Output the entries as they appear, skipping images.

+++

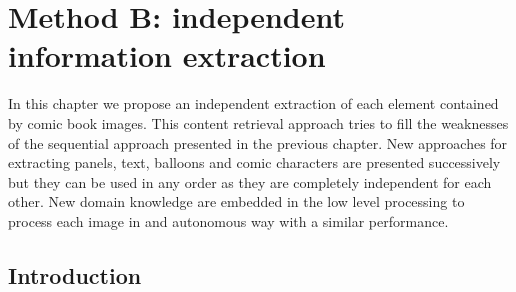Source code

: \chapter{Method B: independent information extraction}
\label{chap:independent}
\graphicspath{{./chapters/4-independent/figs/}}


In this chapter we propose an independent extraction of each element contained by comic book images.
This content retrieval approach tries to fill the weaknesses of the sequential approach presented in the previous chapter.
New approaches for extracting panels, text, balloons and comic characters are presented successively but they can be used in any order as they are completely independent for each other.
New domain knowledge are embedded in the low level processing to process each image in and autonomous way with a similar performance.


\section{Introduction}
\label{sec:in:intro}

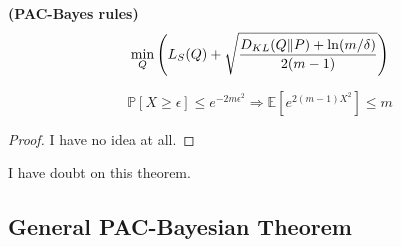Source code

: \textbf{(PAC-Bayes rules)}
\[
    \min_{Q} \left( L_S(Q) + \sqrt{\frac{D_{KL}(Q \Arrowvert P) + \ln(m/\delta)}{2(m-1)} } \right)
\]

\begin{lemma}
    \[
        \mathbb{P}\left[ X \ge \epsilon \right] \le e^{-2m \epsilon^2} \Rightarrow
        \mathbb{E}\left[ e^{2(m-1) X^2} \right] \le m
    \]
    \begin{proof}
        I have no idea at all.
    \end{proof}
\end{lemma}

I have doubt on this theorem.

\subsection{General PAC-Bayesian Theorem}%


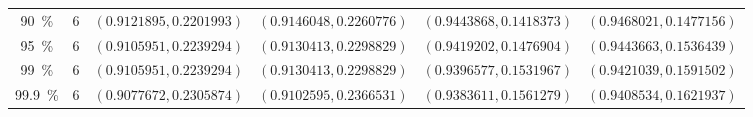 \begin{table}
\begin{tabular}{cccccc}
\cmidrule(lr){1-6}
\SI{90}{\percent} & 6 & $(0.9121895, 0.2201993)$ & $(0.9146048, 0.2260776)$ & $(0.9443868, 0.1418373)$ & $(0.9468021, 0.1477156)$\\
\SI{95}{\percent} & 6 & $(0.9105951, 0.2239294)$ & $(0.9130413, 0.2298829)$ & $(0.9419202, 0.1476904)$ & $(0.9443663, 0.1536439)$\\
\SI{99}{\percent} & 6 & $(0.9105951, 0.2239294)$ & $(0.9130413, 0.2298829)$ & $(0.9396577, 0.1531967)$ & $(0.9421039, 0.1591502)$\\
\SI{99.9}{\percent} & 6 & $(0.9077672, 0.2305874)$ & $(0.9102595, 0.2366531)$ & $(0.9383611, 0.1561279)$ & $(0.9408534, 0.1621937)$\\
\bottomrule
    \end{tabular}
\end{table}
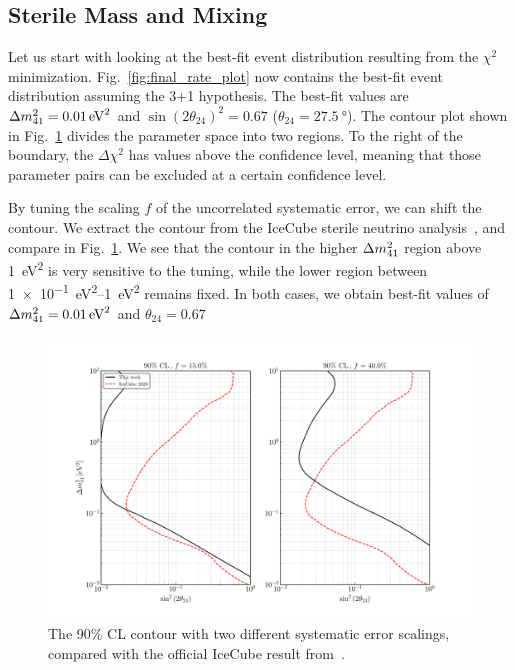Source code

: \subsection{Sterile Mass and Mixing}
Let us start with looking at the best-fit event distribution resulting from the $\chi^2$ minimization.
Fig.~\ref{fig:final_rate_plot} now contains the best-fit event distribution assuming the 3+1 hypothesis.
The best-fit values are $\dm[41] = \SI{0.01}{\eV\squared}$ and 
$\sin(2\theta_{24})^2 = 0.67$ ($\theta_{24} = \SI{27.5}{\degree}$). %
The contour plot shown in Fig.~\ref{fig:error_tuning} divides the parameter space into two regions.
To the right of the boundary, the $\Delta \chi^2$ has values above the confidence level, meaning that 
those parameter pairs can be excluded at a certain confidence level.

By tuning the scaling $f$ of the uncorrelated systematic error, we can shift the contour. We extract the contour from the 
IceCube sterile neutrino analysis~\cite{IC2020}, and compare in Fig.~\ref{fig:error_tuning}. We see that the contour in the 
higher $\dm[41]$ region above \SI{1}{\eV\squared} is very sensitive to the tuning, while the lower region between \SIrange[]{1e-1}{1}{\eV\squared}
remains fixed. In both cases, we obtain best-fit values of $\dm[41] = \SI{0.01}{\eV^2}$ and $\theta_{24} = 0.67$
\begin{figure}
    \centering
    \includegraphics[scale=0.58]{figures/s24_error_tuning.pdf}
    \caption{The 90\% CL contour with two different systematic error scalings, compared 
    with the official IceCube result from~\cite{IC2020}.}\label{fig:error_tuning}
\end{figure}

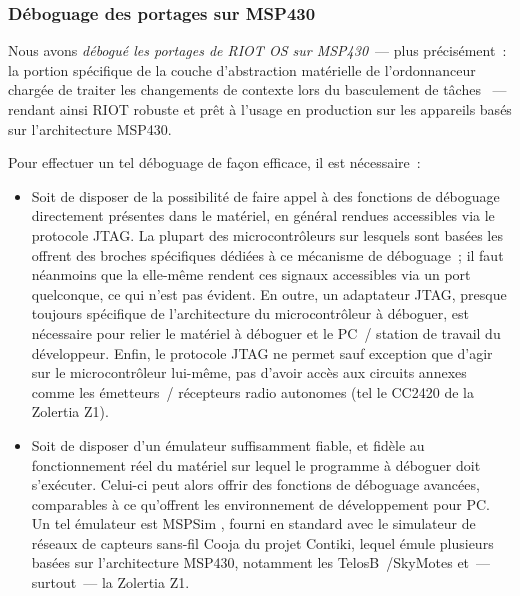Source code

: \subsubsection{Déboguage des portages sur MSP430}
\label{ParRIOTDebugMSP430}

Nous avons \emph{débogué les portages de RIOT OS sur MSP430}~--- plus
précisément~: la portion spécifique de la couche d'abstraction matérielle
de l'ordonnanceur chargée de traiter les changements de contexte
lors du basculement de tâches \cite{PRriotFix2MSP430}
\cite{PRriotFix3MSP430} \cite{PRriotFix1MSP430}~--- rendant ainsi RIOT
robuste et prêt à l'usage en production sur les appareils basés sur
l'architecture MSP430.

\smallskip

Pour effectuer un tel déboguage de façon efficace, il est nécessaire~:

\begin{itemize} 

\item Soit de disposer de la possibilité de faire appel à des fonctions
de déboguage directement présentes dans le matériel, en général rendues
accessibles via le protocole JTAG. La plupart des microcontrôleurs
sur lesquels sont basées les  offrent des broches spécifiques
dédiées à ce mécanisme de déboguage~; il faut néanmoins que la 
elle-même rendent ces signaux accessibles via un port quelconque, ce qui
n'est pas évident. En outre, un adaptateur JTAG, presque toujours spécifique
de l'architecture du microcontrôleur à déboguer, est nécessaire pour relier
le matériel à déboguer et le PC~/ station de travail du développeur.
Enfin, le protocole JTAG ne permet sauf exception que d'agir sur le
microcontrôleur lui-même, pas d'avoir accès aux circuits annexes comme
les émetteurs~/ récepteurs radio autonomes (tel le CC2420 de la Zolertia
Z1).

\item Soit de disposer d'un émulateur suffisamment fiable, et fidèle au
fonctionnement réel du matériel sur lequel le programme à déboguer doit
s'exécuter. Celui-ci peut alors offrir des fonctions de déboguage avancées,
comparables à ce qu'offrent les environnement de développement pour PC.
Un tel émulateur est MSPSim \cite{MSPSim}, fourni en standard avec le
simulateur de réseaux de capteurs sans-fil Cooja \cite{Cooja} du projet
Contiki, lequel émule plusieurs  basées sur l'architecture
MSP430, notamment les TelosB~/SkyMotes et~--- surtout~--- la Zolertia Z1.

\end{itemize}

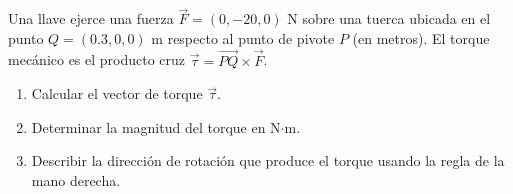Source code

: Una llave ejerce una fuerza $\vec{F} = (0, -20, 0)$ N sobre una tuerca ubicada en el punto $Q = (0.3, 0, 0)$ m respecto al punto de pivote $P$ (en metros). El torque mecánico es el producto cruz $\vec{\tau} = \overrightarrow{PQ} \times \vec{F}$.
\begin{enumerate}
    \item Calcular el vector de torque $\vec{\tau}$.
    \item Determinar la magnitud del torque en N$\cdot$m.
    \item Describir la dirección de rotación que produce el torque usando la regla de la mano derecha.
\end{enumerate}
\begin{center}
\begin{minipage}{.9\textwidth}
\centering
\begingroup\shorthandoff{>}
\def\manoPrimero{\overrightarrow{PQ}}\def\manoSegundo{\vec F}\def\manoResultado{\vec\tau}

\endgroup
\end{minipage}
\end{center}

+++

Answer for this exercise —
Source code

: \chapter{Method B: independent information extraction}
\label{chap:independent}
\graphicspath{{./chapters/4-independent/figs/}}


In this chapter we propose an independent extraction of each element contained by comic book images.
This content retrieval approach tries to fill the weaknesses of the sequential approach presented in the previous chapter.
New approaches for extracting panels, text, balloons and comic characters are presented successively but they can be used in any order as they are completely independent for each other.
New domain knowledge are embedded in the low level processing to process each image in and autonomous way with a similar performance.


\section{Introduction}
\label{sec:in:intro}

Source code

: \textbf{(PAC-Bayes rules)}
\[
    \min_{Q} \left( L_S(Q) + \sqrt{\frac{D_{KL}(Q \Arrowvert P) + \ln(m/\delta)}{2(m-1)} } \right)
\]

\begin{lemma}
    \[
        \mathbb{P}\left[ X \ge \epsilon \right] \le e^{-2m \epsilon^2} \Rightarrow
        \mathbb{E}\left[ e^{2(m-1) X^2} \right] \le m
    \]
    \begin{proof}
        I have no idea at all.
    \end{proof}
\end{lemma}

I have doubt on this theorem.

\subsection{General PAC-Bayesian Theorem}%


 \begin{table}
\begin{tabular}{cccccc}
\cmidrule(lr){1-6}
\SI{90}{\percent} & 6 & $(0.9121895, 0.2201993)$ & $(0.9146048, 0.2260776)$ & $(0.9443868, 0.1418373)$ & $(0.9468021, 0.1477156)$\\
\SI{95}{\percent} & 6 & $(0.9105951, 0.2239294)$ & $(0.9130413, 0.2298829)$ & $(0.9419202, 0.1476904)$ & $(0.9443663, 0.1536439)$\\
\SI{99}{\percent} & 6 & $(0.9105951, 0.2239294)$ & $(0.9130413, 0.2298829)$ & $(0.9396577, 0.1531967)$ & $(0.9421039, 0.1591502)$\\
\SI{99.9}{\percent} & 6 & $(0.9077672, 0.2305874)$ & $(0.9102595, 0.2366531)$ & $(0.9383611, 0.1561279)$ & $(0.9408534, 0.1621937)$\\
\bottomrule
    \end{tabular}
\end{table}
Source code

: \subsection{Sterile Mass and Mixing}
Let us start with looking at the best-fit event distribution resulting from the $\chi^2$ minimization.
Fig.~\ref{fig:final_rate_plot} now contains the best-fit event distribution assuming the 3+1 hypothesis.
The best-fit values are $\dm[41] = \SI{0.01}{\eV\squared}$ and 
$\sin(2\theta_{24})^2 = 0.67$ ($\theta_{24} = \SI{27.5}{\degree}$). %
The contour plot shown in Fig.~\ref{fig:error_tuning} divides the parameter space into two regions.
To the right of the boundary, the $\Delta \chi^2$ has values above the confidence level, meaning that 
those parameter pairs can be excluded at a certain confidence level.

By tuning the scaling $f$ of the uncorrelated systematic error, we can shift the contour. We extract the contour from the 
IceCube sterile neutrino analysis~\cite{IC2020}, and compare in Fig.~\ref{fig:error_tuning}. We see that the contour in the 
higher $\dm[41]$ region above \SI{1}{\eV\squared} is very sensitive to the tuning, while the lower region between \SIrange[]{1e-1}{1}{\eV\squared}
remains fixed. In both cases, we obtain best-fit values of $\dm[41] = \SI{0.01}{\eV^2}$ and $\theta_{24} = 0.67$
\begin{figure}
    \centering
    \includegraphics[scale=0.58]{figures/s24_error_tuning.pdf}
    \caption{The 90\% CL contour with two different systematic error scalings, compared 
    with the official IceCube result from~\cite{IC2020}.}\label{fig:error_tuning}
\end{figure}

Source code

: \subsubsection{Déboguage des portages sur MSP430}
\label{ParRIOTDebugMSP430}

Nous avons \emph{débogué les portages de RIOT OS sur MSP430}~--- plus
précisément~: la portion spécifique de la couche d'abstraction matérielle
de l'ordonnanceur chargée de traiter les changements de contexte
lors du basculement de tâches \cite{PRriotFix2MSP430}
\cite{PRriotFix3MSP430} \cite{PRriotFix1MSP430}~--- rendant ainsi RIOT
robuste et prêt à l'usage en production sur les appareils basés sur
l'architecture MSP430.

\smallskip

Pour effectuer un tel déboguage de façon efficace, il est nécessaire~:

\begin{itemize} 

\item Soit de disposer de la possibilité de faire appel à des fonctions
de déboguage directement présentes dans le matériel, en général rendues
accessibles via le protocole JTAG. La plupart des microcontrôleurs
sur lesquels sont basées les  offrent des broches spécifiques
dédiées à ce mécanisme de déboguage~; il faut néanmoins que la 
elle-même rendent ces signaux accessibles via un port quelconque, ce qui
n'est pas évident. En outre, un adaptateur JTAG, presque toujours spécifique
de l'architecture du microcontrôleur à déboguer, est nécessaire pour relier
le matériel à déboguer et le PC~/ station de travail du développeur.
Enfin, le protocole JTAG ne permet sauf exception que d'agir sur le
microcontrôleur lui-même, pas d'avoir accès aux circuits annexes comme
les émetteurs~/ récepteurs radio autonomes (tel le CC2420 de la Zolertia
Z1).

\item Soit de disposer d'un émulateur suffisamment fiable, et fidèle au
fonctionnement réel du matériel sur lequel le programme à déboguer doit
s'exécuter. Celui-ci peut alors offrir des fonctions de déboguage avancées,
comparables à ce qu'offrent les environnement de développement pour PC.
Un tel émulateur est MSPSim \cite{MSPSim}, fourni en standard avec le
simulateur de réseaux de capteurs sans-fil Cooja \cite{Cooja} du projet
Contiki, lequel émule plusieurs  basées sur l'architecture
MSP430, notamment les TelosB~/SkyMotes et~--- surtout~--- la Zolertia Z1.

\end{itemize}

Source code

: Una llave ejerce una fuerza $\vec{F} = (0, -20, 0)$ N sobre una tuerca ubicada en el punto $Q = (0.3, 0, 0)$ m respecto al punto de pivote $P$ (en metros). El torque mecánico es el producto cruz $\vec{\tau} = \overrightarrow{PQ} \times \vec{F}$.
\begin{enumerate}
    \item Calcular el vector de torque $\vec{\tau}$.
    \item Determinar la magnitud del torque en N$\cdot$m.
    \item Describir la dirección de rotación que produce el torque usando la regla de la mano derecha.
\end{enumerate}
\begin{center}
\begin{minipage}{.9\textwidth}
\centering
\begingroup\shorthandoff{>}
\def\manoPrimero{\overrightarrow{PQ}}\def\manoSegundo{\vec F}\def\manoResultado{\vec\tau}

\endgroup
\end{minipage}
\end{center}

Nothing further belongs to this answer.